病例3：杨某，男，45岁，工作时间长，平时不锻炼，身体经常感觉疲乏，精力涣散，一运动就上气不接下气，服用本品三个月，每日两次后，身体疲乏感消失，精力充沛，可以气息和顺的连续运动半个小时。

病例4：程某，男，73岁，两年前因肝癌早期化疗治疗后，身体一直很虚弱，说话气若游丝，脸色蜡黄，平时走路基本需要借助工具或外人帮助，服用本品四个月，每日两次后，脸色逐渐恢复光泽，行走自如，说话也较为顺畅轻松。

Claims (3)

1.一种覆盆子保健品，其特征在于，包括以下原料及配比：覆盆子8-15份、玉簪花7-14份、萝藦子3-8份、接骨草4-8份、广东紫珠1-5份、杜仲雄花1-4份、熟地1-4份、北五味子2-4份、茯苓1-4份、龙骨1-4份。

2.根据权利要求1所述的一种覆盆子保健品，其特征在于，包括以下原料及配比：覆盆子9-12份、玉簪花8-10份、萝藦子3-5份、接骨草4-6份、广东紫珠1-3份、杜仲雄花1-2份、熟地1-2份、北五味子2-3份、茯苓1-2份、龙骨1-2份。

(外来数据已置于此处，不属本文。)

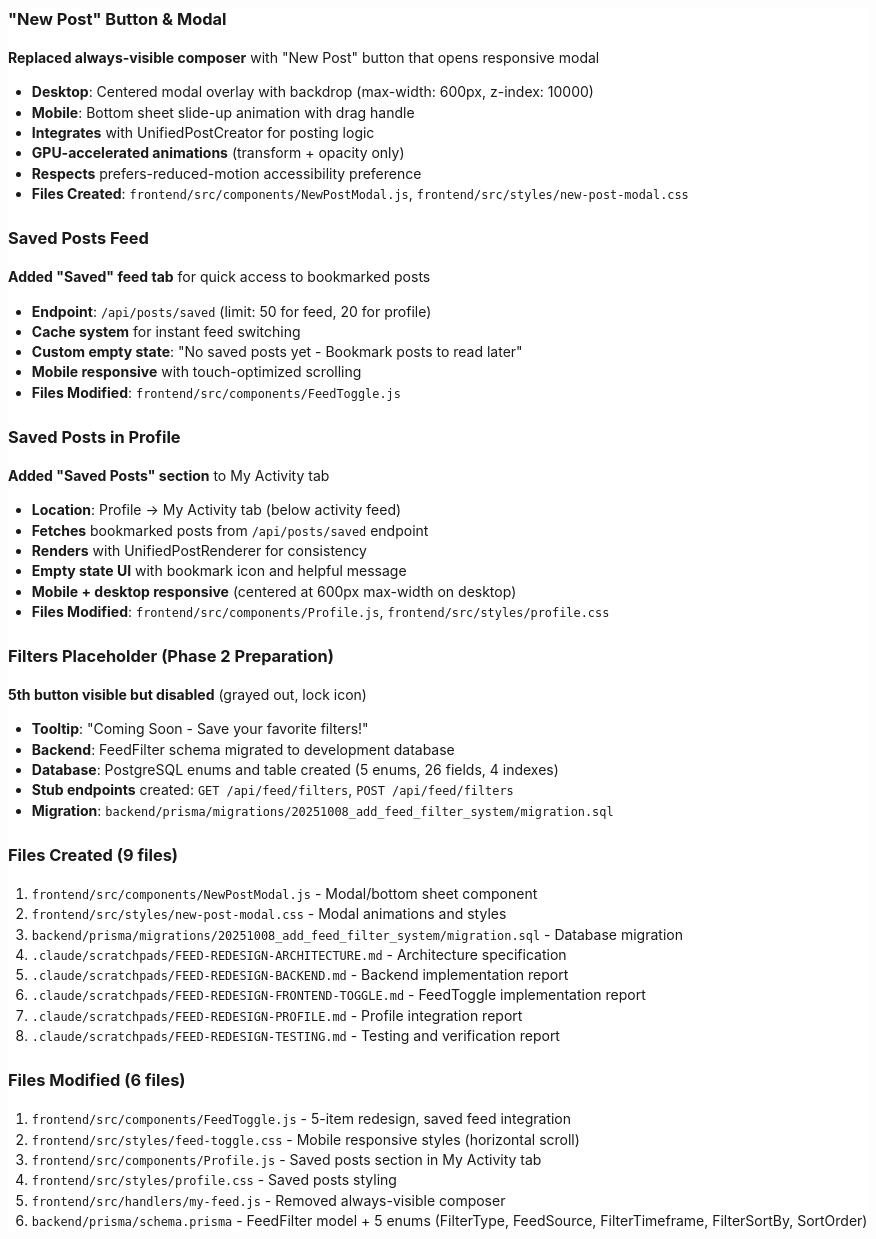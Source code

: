### "New Post" Button & Modal
**Replaced always-visible composer** with "New Post" button that opens responsive modal
- **Desktop**: Centered modal overlay with backdrop (max-width: 600px, z-index: 10000)
- **Mobile**: Bottom sheet slide-up animation with drag handle
- **Integrates** with UnifiedPostCreator for posting logic
- **GPU-accelerated animations** (transform + opacity only)
- **Respects** prefers-reduced-motion accessibility preference
- **Files Created**: `frontend/src/components/NewPostModal.js`, `frontend/src/styles/new-post-modal.css`

### Saved Posts Feed
**Added "Saved" feed tab** for quick access to bookmarked posts
- **Endpoint**: `/api/posts/saved` (limit: 50 for feed, 20 for profile)
- **Cache system** for instant feed switching
- **Custom empty state**: "No saved posts yet - Bookmark posts to read later"
- **Mobile responsive** with touch-optimized scrolling
- **Files Modified**: `frontend/src/components/FeedToggle.js`

### Saved Posts in Profile
**Added "Saved Posts" section** to My Activity tab
- **Location**: Profile → My Activity tab (below activity feed)
- **Fetches** bookmarked posts from `/api/posts/saved` endpoint
- **Renders** with UnifiedPostRenderer for consistency
- **Empty state UI** with bookmark icon and helpful message
- **Mobile + desktop responsive** (centered at 600px max-width on desktop)
- **Files Modified**: `frontend/src/components/Profile.js`, `frontend/src/styles/profile.css`

### Filters Placeholder (Phase 2 Preparation)
**5th button visible but disabled** (grayed out, lock icon)
- **Tooltip**: "Coming Soon - Save your favorite filters!"
- **Backend**: FeedFilter schema migrated to development database
- **Database**: PostgreSQL enums and table created (5 enums, 26 fields, 4 indexes)
- **Stub endpoints** created: `GET /api/feed/filters`, `POST /api/feed/filters`
- **Migration**: `backend/prisma/migrations/20251008_add_feed_filter_system/migration.sql`

### Files Created (9 files)
1. `frontend/src/components/NewPostModal.js` - Modal/bottom sheet component
2. `frontend/src/styles/new-post-modal.css` - Modal animations and styles
3. `backend/prisma/migrations/20251008_add_feed_filter_system/migration.sql` - Database migration
4. `.claude/scratchpads/FEED-REDESIGN-ARCHITECTURE.md` - Architecture specification
5. `.claude/scratchpads/FEED-REDESIGN-BACKEND.md` - Backend implementation report
6. `.claude/scratchpads/FEED-REDESIGN-FRONTEND-TOGGLE.md` - FeedToggle implementation report
7. `.claude/scratchpads/FEED-REDESIGN-PROFILE.md` - Profile integration report
8. `.claude/scratchpads/FEED-REDESIGN-TESTING.md` - Testing and verification report

### Files Modified (6 files)
1. `frontend/src/components/FeedToggle.js` - 5-item redesign, saved feed integration
2. `frontend/src/styles/feed-toggle.css` - Mobile responsive styles (horizontal scroll)
3. `frontend/src/components/Profile.js` - Saved posts section in My Activity tab
4. `frontend/src/styles/profile.css` - Saved posts styling
5. `frontend/src/handlers/my-feed.js` - Removed always-visible composer
6. `backend/prisma/schema.prisma` - FeedFilter model + 5 enums (FilterType, FeedSource, FilterTimeframe, FilterSortBy, SortOrder)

3.采用权利要求1所述的原料制备覆盆子保健品的制备方法，其特征在于，如下所述：

1、将配方比的新鲜覆盆子、新鲜玉簪花于65℃干燥30小时后，于-20℃--40℃冷冻6小时后，立即取出在室温条件下进行常规粉碎，并用150-240目筛网筛分得到粒径范围在106-60um的莲子及覆盆子混合粉末后，于-20℃--40℃冷冻3小时后，用超微粉碎机以60-75Hz功率超微粉碎15分钟后制得粒径范围在70-90um覆盆子及玉簪花混合超微粉末；

2、将步骤1覆盆子及玉簪花混合超微粉末加入8-10倍量的30％-40％乙醇溶液，冷浸15分钟后，70HZ超声提取2次，每次20分钟，中间间隔15分钟，提取完成后，过滤，分离滤渣，获得覆盆子及玉簪花的醇提液后，浓缩得到浸膏；

3、将步骤2中的药渣与配方比的龙骨合并，粉碎，加入8-10倍量的水并煎煮10分钟后，加入配方比的熟地、杜仲雄花、北五味子、接骨草、萝藦子、广东紫珠、茯苓，补充8-10倍量水，并继续煎煮50分钟，过滤，分离出滤液，并继续向滤渣中加入8-10倍量的水，煎煮60分钟，过滤，分离出滤液，合并两次滤液；

4、将步骤3中合并后的滤液浓缩到3/4重量时，加入步骤2中的浸膏，搅拌均匀后，继续浓缩，得到密度为1.0853-1.3249g的浸膏后，干燥、粉碎，过筛，制粒，压片后得到片剂。